The first thing to admit is that the optics haven’t been great.

The Voice exists only as a proposed amendment to the constitution. It is an incredibly modest and elegant form of words that grants the Parliament of Australia absolute authority over it and thus guarantees the People of Australia the same.

Here it is in full and every Australian should know it:

“In recognition of Aboriginal and Torres Strait Islander peoples as the First Peoples of Australia:

• there shall be a body, to be called the Aboriginal and Torres Strait Islander Voice;

• the Aboriginal and Torres Strait Islander Voice may make representations to the Parliament and the Executive Government of the Commonwealth on matters relating to Aboriginal and Torres Strait Islander peoples;

• the Parliament shall, subject to this Constitution, have power to make laws with respect to matters relating to the Aboriginal and Torres Strait Islander Voice, including its composition, functions, powers and procedures.”

The Voice is not a lost cause, says Joe Hildebrand. Picture: Steve Pohlner
The Voice is not a lost cause, says Joe Hildebrand. Picture: Steve Pohlner

As is explicitly clear to any layman, and as innumerable legal experts – including the last High Court Chief Justice – have clearly stated, the only power in this amendment resides in the Parliament. All the Voice can do is “make representations” – i.e. say what it thinks.

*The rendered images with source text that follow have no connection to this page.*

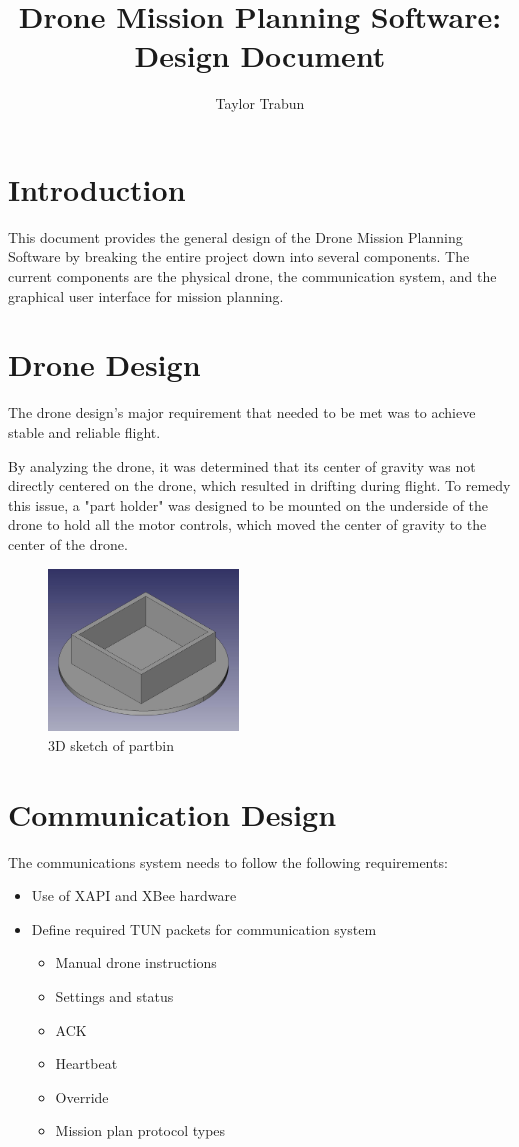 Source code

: \documentclass[12pt,a4paper]{article}
\author{Taylor Trabun}
\title{Drone Mission Planning Software: Design Document}
\begin{document}
\maketitle

\section{Introduction}
This document provides the general design of the Drone Mission Planning Software by breaking the entire project down into several components. The current components are the physical drone, the communication system, and the graphical user interface for mission planning.

\section{Drone Design}
The drone design's major requirement that needed to be met was to achieve stable and reliable flight. 

By analyzing the drone, it was determined that its center of gravity was not directly centered on the drone, which resulted in drifting during flight. To remedy this issue, a "part holder" was designed to be mounted on the underside of the drone to hold all the motor controls, which moved the center of gravity to the center of the drone. 

\begin{figure}[h!]

  \centering
    \includegraphics[width=0.45\textwidth]{partbin.jpg}
   \caption{3D sketch of partbin}
\end{figure}


\section{Communication Design}
The communications system needs to follow the following requirements:
\begin{itemize}
	\item Use of XAPI and XBee hardware
	\item Define required TUN packets for communication system 
	\begin{itemize}
		\item Manual drone instructions
		\item Settings and status
		\item ACK
		\item Heartbeat
		\item Override
		\item Mission plan protocol types
	\end{itemize}
\end{itemize}
\end{document}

But it is also true that a bunch of the usual excitable activist types, including some associated with the Yes campaign, have been busted on social media bragging about how this is just step one in a push to accumulate further power and rights for Indigenous peoples.

This is depressingly unhelpful and also utterly wrong. Whether you agree with their lofty ambitions or not, there is only one rational response: How?

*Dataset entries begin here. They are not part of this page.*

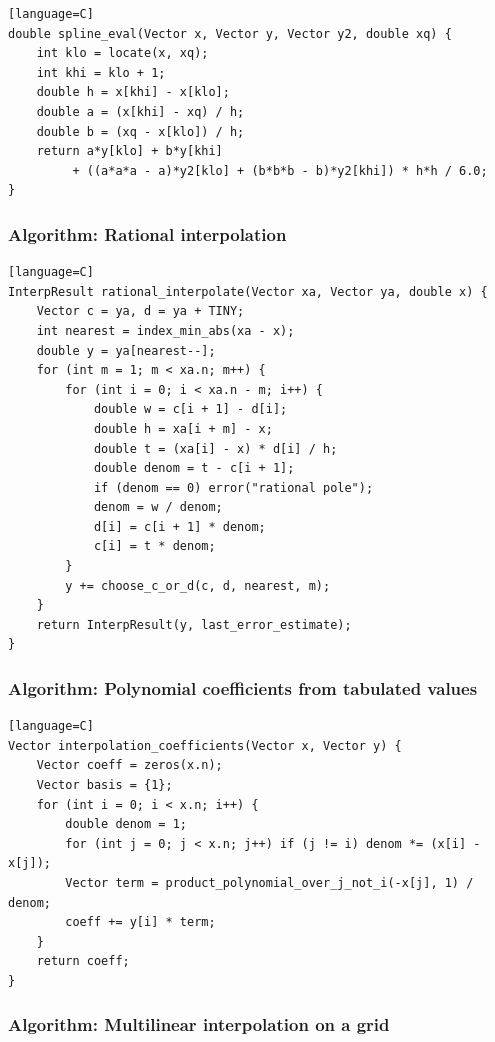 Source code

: \documentclass[11pt]{article}
\begin{document}
\begin{verbatim}[language=C]
double spline_eval(Vector x, Vector y, Vector y2, double xq) {
    int klo = locate(x, xq);
    int khi = klo + 1;
    double h = x[khi] - x[klo];
    double a = (x[khi] - xq) / h;
    double b = (xq - x[klo]) / h;
    return a*y[klo] + b*y[khi]
         + ((a*a*a - a)*y2[klo] + (b*b*b - b)*y2[khi]) * h*h / 6.0;
}
\end{verbatim}

\subsubsection{Algorithm: Rational interpolation}\label{algorithm-rational-interpolation}

\begin{verbatim}[language=C]
InterpResult rational_interpolate(Vector xa, Vector ya, double x) {
    Vector c = ya, d = ya + TINY;
    int nearest = index_min_abs(xa - x);
    double y = ya[nearest--];
    for (int m = 1; m < xa.n; m++) {
        for (int i = 0; i < xa.n - m; i++) {
            double w = c[i + 1] - d[i];
            double h = xa[i + m] - x;
            double t = (xa[i] - x) * d[i] / h;
            double denom = t - c[i + 1];
            if (denom == 0) error("rational pole");
            denom = w / denom;
            d[i] = c[i + 1] * denom;
            c[i] = t * denom;
        }
        y += choose_c_or_d(c, d, nearest, m);
    }
    return InterpResult(y, last_error_estimate);
}
\end{verbatim}

\subsubsection{Algorithm: Polynomial coefficients from tabulated values}\label{algorithm-polynomial-coefficients-from-tabulated-values}

\begin{verbatim}[language=C]
Vector interpolation_coefficients(Vector x, Vector y) {
    Vector coeff = zeros(x.n);
    Vector basis = {1};
    for (int i = 0; i < x.n; i++) {
        double denom = 1;
        for (int j = 0; j < x.n; j++) if (j != i) denom *= (x[i] - x[j]);
        Vector term = product_polynomial_over_j_not_i(-x[j], 1) / denom;
        coeff += y[i] * term;
    }
    return coeff;
}
\end{verbatim}

\subsubsection{Algorithm: Multilinear interpolation on a grid}\label{algorithm-multilinear-interpolation-on-a-grid}
\end{document}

There is literally no facility, no capacity for the amendment to do that. All the Voice can do – appropriately enough – is speak.

And if it tried to extend beyond its remit of merely providing advice whatever parliament or government the people voted in at the next election could turn the Voice inside out at the stroke of a pen.

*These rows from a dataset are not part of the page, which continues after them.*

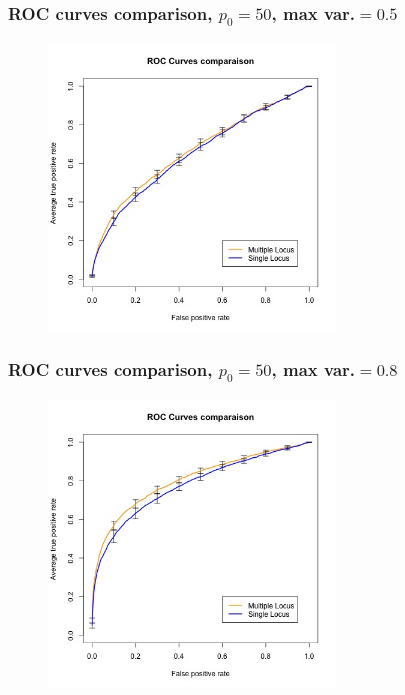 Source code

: \documentclass{beamer}
\begin{document}
\begin{frame}
\frametitle{ROC curves comparison, $p_0 = 50$, max var.$=0.5$}
\begin{figure}
\includegraphics[width=3in]{images/ROC_Comp_p0_50_var_0_5.jpeg}
\end{figure}
\end{frame}
\begin{frame}
\frametitle{ROC curves comparison, $p_0 = 50$, max var.$=0.8$}
\begin{figure}
\includegraphics[width=3in]{images/ROC_Comp_p0_50_var_0_8.jpeg}
\end{figure}
\end{frame}
\end{document}
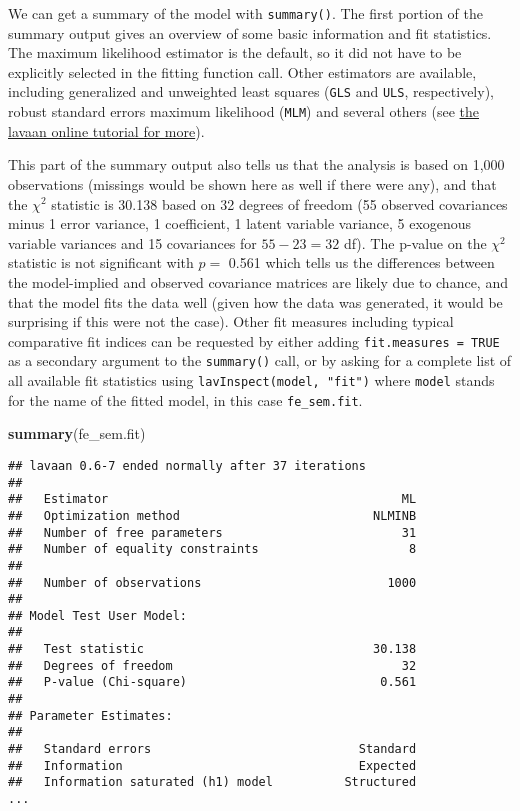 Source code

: \documentclass[]{interact}
\theoremstyle{plain}%
\theoremstyle{definition}
\theoremstyle{remark}
\newenvironment{Shaded}{\begin{snugshade}}{\end{snugshade}}
\newcommand{\KeywordTok}[1]{\textcolor[rgb]{0.13,0.29,0.53}{\textbf{#1}}}
\newcommand{\NormalTok}[1]{#1}
\begin{document}
\singlespacing

\doublespacing

We can get a summary of the model with \texttt{summary()}. The first
portion of the summary output gives an overview of some basic
information and fit statistics. The maximum likelihood estimator is the
default, so it did not have to be explicitly selected in the fitting
function call. Other estimators are available, including generalized and
unweighted least squares (\texttt{GLS} and \texttt{ULS}, respectively),
robust standard errors maximum likelihood (\texttt{MLM}) and several
others (see \href{https://lavaan.ugent.be/tutorial/est.html}{the lavaan
online tutorial for more}).

This part of the summary output also tells us that the analysis is based
on 1,000 observations (missings would be shown here as well if there
were any), and that the \(\chi^{2}\) statistic is 30.138 based on 32
degrees of freedom (55 observed covariances minus 1 error variance, 1
coefficient, 1 latent variable variance, 5 exogenous variable variances
and 15 covariances for \(55 - 23 = 32\) df). The p-value on the
\(\chi^{2}\) statistic is not significant with \(p =\) 0.561 which tells
us the differences between the model-implied and observed covariance
matrices are likely due to chance, and that the model fits the data well
(given how the data was generated, it would be surprising if this were
not the case). Other fit measures including typical comparative fit
indices can be requested by either adding \texttt{fit.measures\ =\ TRUE}
as a secondary argument to the \texttt{summary()} call, or by asking for
a complete list of all available fit statistics using
\texttt{lavInspect(model,\ "fit")} where \texttt{model} stands for the
name of the fitted model, in this case \texttt{fe\_sem.fit}.

\singlespacing

\begin{Shaded}
\begin{Highlighting}[]
\KeywordTok{summary}\NormalTok{(fe\_sem.fit)}
\end{Highlighting}
\end{Shaded}

\begin{verbatim}
## lavaan 0.6-7 ended normally after 37 iterations
## 
##   Estimator                                         ML
##   Optimization method                           NLMINB
##   Number of free parameters                         31
##   Number of equality constraints                     8
##                                                       
##   Number of observations                          1000
##                                                       
## Model Test User Model:
##                                                       
##   Test statistic                                30.138
##   Degrees of freedom                                32
##   P-value (Chi-square)                           0.561
## 
## Parameter Estimates:
## 
##   Standard errors                             Standard
##   Information                                 Expected
##   Information saturated (h1) model          Structured
...
\end{verbatim}
\end{document}

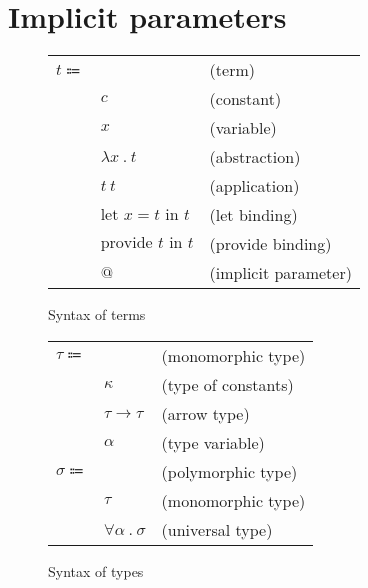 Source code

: \documentclass[acmlarge]{acmart}
\begin{document}
\section{Implicit parameters}

  \newcommand\entails[2]{#1 \vdash #2}
  \newcommand\hastype[2]{#1 : #2}
  \newcommand\evalsto[2]{#1 \longrightarrow #2}
  \newcommand\freevars[1]{\text{free} \left( #1 \right)}
  \newcommand\generalize[1]{\overline{\Gamma}\left( #1 \right)}
  \newcommand\sub[3]{#1 \left[ #2 \mapsto #3 \right]}

  \newcommand\labs[2]{\lambda #1 \ . \ #2}
  \newcommand\app[2]{#1 \ #2}
  \newcommand\llet[3]{\text{let } #1 = #2 \text{ in } #3}
  \newcommand\provide[2]{\text{provide } #1 \text{ in } #2}

  \newcommand\larrow[2]{#1 \rightarrow #2}
  \newcommand\lcontextarrow[3]{#1 \Rightarrow #2 \rightarrow #3}
  \newcommand\tabs[2]{\forall #1 \ . \ #2}

  \begin{figure}[h!]
    \begin{mdframed}

      \begin{tabular}{l l l}
        $t \Coloneqq $ & & (term) \\
        & $c$ & (constant) \\
        & $x$ & (variable) \\
        & $\labs{x}{t}$ & (abstraction) \\
        & $\app{t}{t}$ & (application) \\
        & $\llet{x}{t}{t}$ & (let binding) \\
        & $\provide{t}{t}$ & (provide binding) \\
        & $@$ & (implicit parameter)
      \end{tabular}

    \end{mdframed}
    \caption{Syntax of terms}
    \label{fig:terms_syntax}
  \end{figure}

  \begin{figure}[h!]
    \begin{mdframed}

      \begin{tabular}{l l l}
        $\tau \Coloneqq $ & & (monomorphic type) \\
        & $\kappa$ & (type of constants) \\
        & $\larrow{\tau}{\tau}$ & (arrow type) \\
        & $\alpha$ & (type variable) \\
        $\sigma \Coloneqq $ & & (polymorphic type) \\
        & $\tau$ & (monomorphic type) \\
        & $\tabs{\alpha}{\sigma}$ & (universal type)
      \end{tabular}

    \end{mdframed}
    \caption{Syntax of types}
    \label{fig:types_syntax}
  \end{figure}
\end{document}
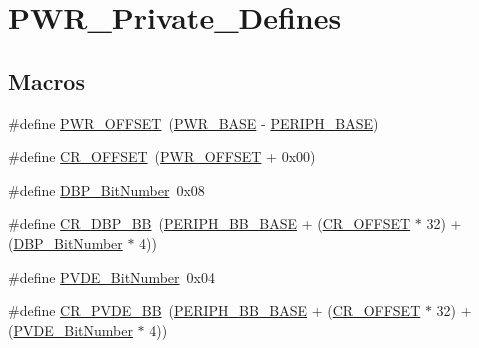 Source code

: \hypertarget{group___p_w_r___private___defines}{}\section{P\+W\+R\+\_\+\+Private\+\_\+\+Defines}
\label{group___p_w_r___private___defines}
\subsection*{Macros}
\begin{DoxyCompactItemize}
\item 
\#define \mbox{\hyperlink{group___p_w_r___private___defines_ga7f88bce73931300319824f22578f90de}{P\+W\+R\+\_\+\+O\+F\+F\+S\+ET}}~(\mbox{\hyperlink{group___peripheral__memory__map_gac691ec23dace8b7a649a25acb110217a}{P\+W\+R\+\_\+\+B\+A\+SE}} -\/ \mbox{\hyperlink{group___peripheral__memory__map_ga9171f49478fa86d932f89e78e73b88b0}{P\+E\+R\+I\+P\+H\+\_\+\+B\+A\+SE}})
\item 
\#define \mbox{\hyperlink{group___p_w_r___private___defines_gafa1d3d0ea72132df651c76fc1bdffffc}{C\+R\+\_\+\+O\+F\+F\+S\+ET}}~(\mbox{\hyperlink{group___p_w_r___private___defines_ga7f88bce73931300319824f22578f90de}{P\+W\+R\+\_\+\+O\+F\+F\+S\+ET}} + 0x00)
\item 
\#define \mbox{\hyperlink{group___p_w_r___private___defines_ga36ff45d972bf94f31f172fd53cf44d23}{D\+B\+P\+\_\+\+Bit\+Number}}~0x08
\item 
\#define \mbox{\hyperlink{group___p_w_r___private___defines_ga799ab60bdbcfc1076cf2d7f206d09b0c}{C\+R\+\_\+\+D\+B\+P\+\_\+\+BB}}~(\mbox{\hyperlink{group___peripheral__memory__map_gaed7efc100877000845c236ccdc9e144a}{P\+E\+R\+I\+P\+H\+\_\+\+B\+B\+\_\+\+B\+A\+SE}} + (\mbox{\hyperlink{group___r_c_c___private___defines_gafa1d3d0ea72132df651c76fc1bdffffc}{C\+R\+\_\+\+O\+F\+F\+S\+ET}} $\ast$ 32) + (\mbox{\hyperlink{group___p_w_r___private___defines_ga36ff45d972bf94f31f172fd53cf44d23}{D\+B\+P\+\_\+\+Bit\+Number}} $\ast$ 4))
\item 
\#define \mbox{\hyperlink{group___p_w_r___private___defines_ga17d618eb800c401ef9c6789c9374eaf8}{P\+V\+D\+E\+\_\+\+Bit\+Number}}~0x04
\item 
\#define \mbox{\hyperlink{group___p_w_r___private___defines_ga49f51ef8285a6be76fd204d49a00709c}{C\+R\+\_\+\+P\+V\+D\+E\+\_\+\+BB}}~(\mbox{\hyperlink{group___peripheral__memory__map_gaed7efc100877000845c236ccdc9e144a}{P\+E\+R\+I\+P\+H\+\_\+\+B\+B\+\_\+\+B\+A\+SE}} + (\mbox{\hyperlink{group___r_c_c___private___defines_gafa1d3d0ea72132df651c76fc1bdffffc}{C\+R\+\_\+\+O\+F\+F\+S\+ET}} $\ast$ 32) + (\mbox{\hyperlink{group___p_w_r___private___defines_ga17d618eb800c401ef9c6789c9374eaf8}{P\+V\+D\+E\+\_\+\+Bit\+Number}} $\ast$ 4))

\end{DoxyCompactItemize}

And so if anything the Voice is incentivised to be as in keeping with community standards and expectations as possible because if its advice is seen as reckless or opportunistic it would encourage parliament to dissolve and reconstitute it.

This power is written there plain as day in the final line of the amendment: The Parliament has total control over the Voice’s “composition, functions, powers and procedures” – in other words, who is on it, what it is able to do and how it is able to do it.

And so whatever some douchebag says on social media doesn’t matter. Only what the amendment says matters — and the amendment is constrained, conservative and clear.

Voice campaigners must also be honest about the other millstone hanging around the neck of the campaign, and that is the perception that this is another top-down elitist push of woke values on ordinary working people who have the real world to worry about.

This is completely understandable given the innumerable nauseating virtue-signalling crusades that are constantly drummed up by overprivileged hectoring types.

The problem is that the Voice is not one of those things. Unlike the empty feel-good rhetoric of other causes this is something that has the potential to make a real material difference for some of the most underprivileged people on the planet.

And so while the cry may sound familiar, this time when the boy is crying wolf the wolf is real.

Indeed, it is in many ways ironic that many of the faces of the Voice are among the most successful Indigenous people in our country. That should be welcomed but it does not make them typical, nor are they the people for whom the Voice is intended.

The harder truth is that Indigenous people die almost a decade sooner than the rest of us and that in many remote communities the levels of disease, violence and unemployment would be simply unrecognisable as Australia to most of us.

These are the people who need a voice. These are the people we should be listening to. And it is for these people that the Voice to Parliament was conceived.

The bleatings of the chattering classes might be what most people hear and that is exactly the problem the Voice is trying to fix. It would be too cruel if those who were voiceless were denied that chance just because others didn’t know when to shut up.